如果位置存在于范围内,则按行索引每列填充数据框值
Fill dataframe values per column, by row index, if position is present in range
我有一个范围的开始和结束坐标列表,我想根据它们在一个范围内的存在来填充一个 pandas df。
行数是预先确定的,用'0'填充。例如,如果列的范围为 1,3,则行(索引)1-3 将填充“1”。
d={
'a': [[0,2], [3,7], [13,23], [24,25]],
'b': [[1,5], [8,12], [15,18], [20,24]],
}
presabsdict = {}
for G in d.keys():
refpositions = list('0'*50)
positions = d.get(G)
for pos in positions:
pos2 = pos[1]
pos1 = pos[0]
poslength = (pos2-pos1)
refpositions[pos1:(pos2+1)] = (list('1'*(poslength+1)))
presabsdict[G] = refpositions
df = pd.DataFrame.from_dict(presabsdict,orient='index').transpose()
df["Sitespresent"] = df.astype(int).sum(axis=1).astype(int)
print(df)
这对于大型数据集来说效率极低。最终目标是 'Sitespresent'
列,因此放弃数据框的解决方案也适用
你可以做到 something like this:
import pandas as pd
refpositions = pd.DataFrame({'pos':range(50)})
intervals = pd.arrays.IntervalArray([pd.Interval(start,end) for _, v in d.items() for start, end in v], closed='both')
pos_as_intv = [pd.Interval(i,i, closed='both') for i in refpositions.pos]
# Walk through overlaps and count
refpositions['total'] = [intervals.overlaps(x).sum() for x in pos_as_intv]
另一种方法:
import pandas as pd
import numpy as np
def range_array(ranges, lenth):
grid = np.zeros( length, dtype=np.uint8)
for rng in ranges:
grid[ rng[0]:rng[1]] = 1
return(grid)
def make_df(ranges_list, length):
df_dict = {}
for i,ranges in enumerate(ranges_list):
df_dict[i] = range_array(ranges, length)
return(pd.DataFrame.from_dict(df_dict))
a = [[0,2], [0,7], [0,23], [0,25]]
b = [[1,5], [8,12], [15,18], [20,34]]
c = [[1,2], [9,12], [5,11], [20,14]]
d = [[4,6], [5,12], [15,21], [20,44]]
e = [[2,5], [3,12], [15,19], [20,54]]
ranges_list = [a,b,c,d,e]
length = 50
df = make_df(ranges_list, length)
df["sum"] = df.sum(axis=1)
print(df)
其中长度只需要超过范围内的最高单个坐标。
我有一个范围的开始和结束坐标列表,我想根据它们在一个范围内的存在来填充一个 pandas df。
行数是预先确定的,用'0'填充。
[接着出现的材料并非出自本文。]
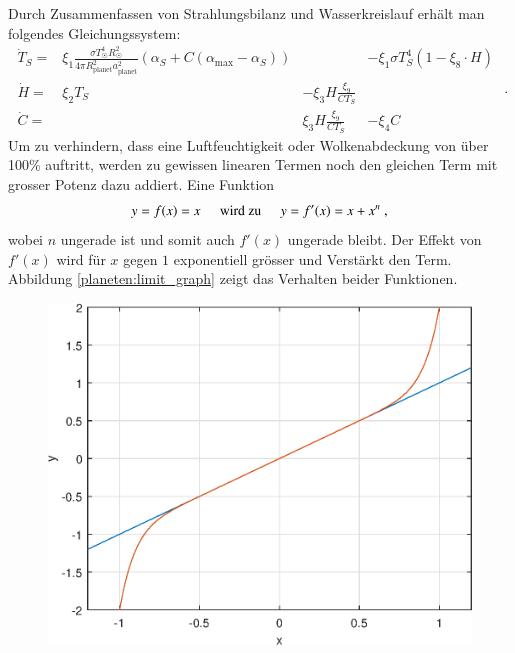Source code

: \begin{refsection}
Durch Zusammenfassen von Strahlungsbilanz und Wasserkreislauf erhält man folgendes Gleichungssystem:
\begin{equation}
\begin{matrix}
\dot{T}_S = & \xi_1 \frac{\sigma T_{\astrosun}^4 R_{\astrosun}^2}{4 \pi R_{\text{planet}}^2 a_{\text{planet}}^2} (\alpha_S + C(\alpha_{\text{max}} - \alpha_S)) && - \xi_1 \sigma T_{S}^4  (1 - \xi_8 \cdot H)\\
\dot{H}   = & \xi_2 T_S              & - \xi_3 H \frac{\xi_9}{C T_S}          & \\
\dot{C}   = &                        &   \xi_3 H \frac{\xi_9}{C T_S}          & - \xi_4 C
\end{matrix} \text{ .}
\end{equation}
Um zu verhindern, dass eine Luftfeuchtigkeit oder Wolkenabdeckung von über 100\% auftritt, werden zu gewissen linearen Termen noch den gleichen Term mit grosser Potenz dazu addiert. Eine Funktion
\begin{equation}
y = f(x) = x \hspace{0.5cm}\text{wird zu}\hspace{0.5cm} y = f'(x) = x + x^n \text{ ,}
\end{equation}
wobei $n$ ungerade ist und somit auch $f'(x)$ ungerade bleibt. Der Effekt von $f'(x)$ wird für $x$ gegen $1$ exponentiell grösser und Verstärkt den Term. Abbildung \ref{planeten:limit_graph} zeigt das Verhalten beider Funktionen.
\begin{figure}[!h]
	\center
	\includegraphics[height=0.45\textheight]{planeten/Matlab/figures/limiter.eps}

\end{figure}
\end{refsection}
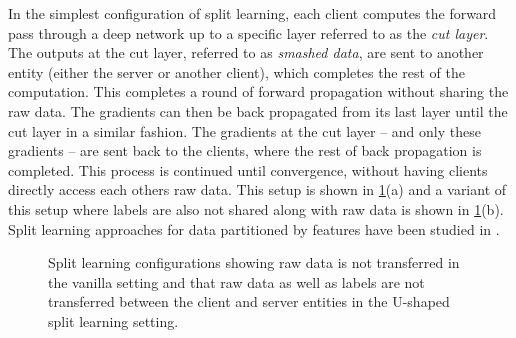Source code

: \documentclass[11pt]{article}
\begin{document}
In the simplest configuration of split learning, each client computes the forward pass through a deep network up to a specific layer referred to as the \emph{cut layer}. The outputs at the cut layer, referred to as \emph{smashed data}, are sent to another entity (either the server or another client), which completes the rest of the computation. This completes a round of forward propagation without sharing the raw data. The gradients can then be back propagated from its last layer until the cut layer in a similar fashion. The gradients at the cut layer -- and only these gradients -- are sent back to the clients, where the rest of back propagation is completed. This process is continued until convergence, without having clients directly access each others raw data. This setup is shown in \cref{splitConfig}(a) and a variant of this setup where labels are also not shared along with raw data is shown in \cref{splitConfig}(b). Split learning approaches for data partitioned by features have been studied in \cite{splitVertical}.

\begin{figure}[!htbp]%
    \centering
    \qquad
    \caption{Split learning configurations showing raw data is not transferred in the vanilla setting and that raw data as well as labels are not transferred between the client and server  entities in the U-shaped split learning setting.}
\label{splitConfig}
\end{figure}
\end{document}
例如,如果列的范围为 1,3,则行(索引)1-3 将填充“1”。
d={
'a': [[0,2], [3,7], [13,23], [24,25]],
'b': [[1,5], [8,12], [15,18], [20,24]],
}
presabsdict = {}
for G in d.keys():
refpositions = list('0'*50)
positions = d.get(G)
for pos in positions:
pos2 = pos[1]
pos1 = pos[0]
poslength = (pos2-pos1)
refpositions[pos1:(pos2+1)] = (list('1'*(poslength+1)))
presabsdict[G] = refpositions
df = pd.DataFrame.from_dict(presabsdict,orient='index').transpose()
df["Sitespresent"] = df.astype(int).sum(axis=1).astype(int)
print(df)
这对于大型数据集来说效率极低。最终目标是 'Sitespresent'
列,因此放弃数据框的解决方案也适用
你可以做到 something like this:
import pandas as pd
refpositions = pd.DataFrame({'pos':range(50)})
intervals = pd.arrays.IntervalArray([pd.Interval(start,end) for _, v in d.items() for start, end in v], closed='both')
pos_as_intv = [pd.Interval(i,i, closed='both') for i in refpositions.pos]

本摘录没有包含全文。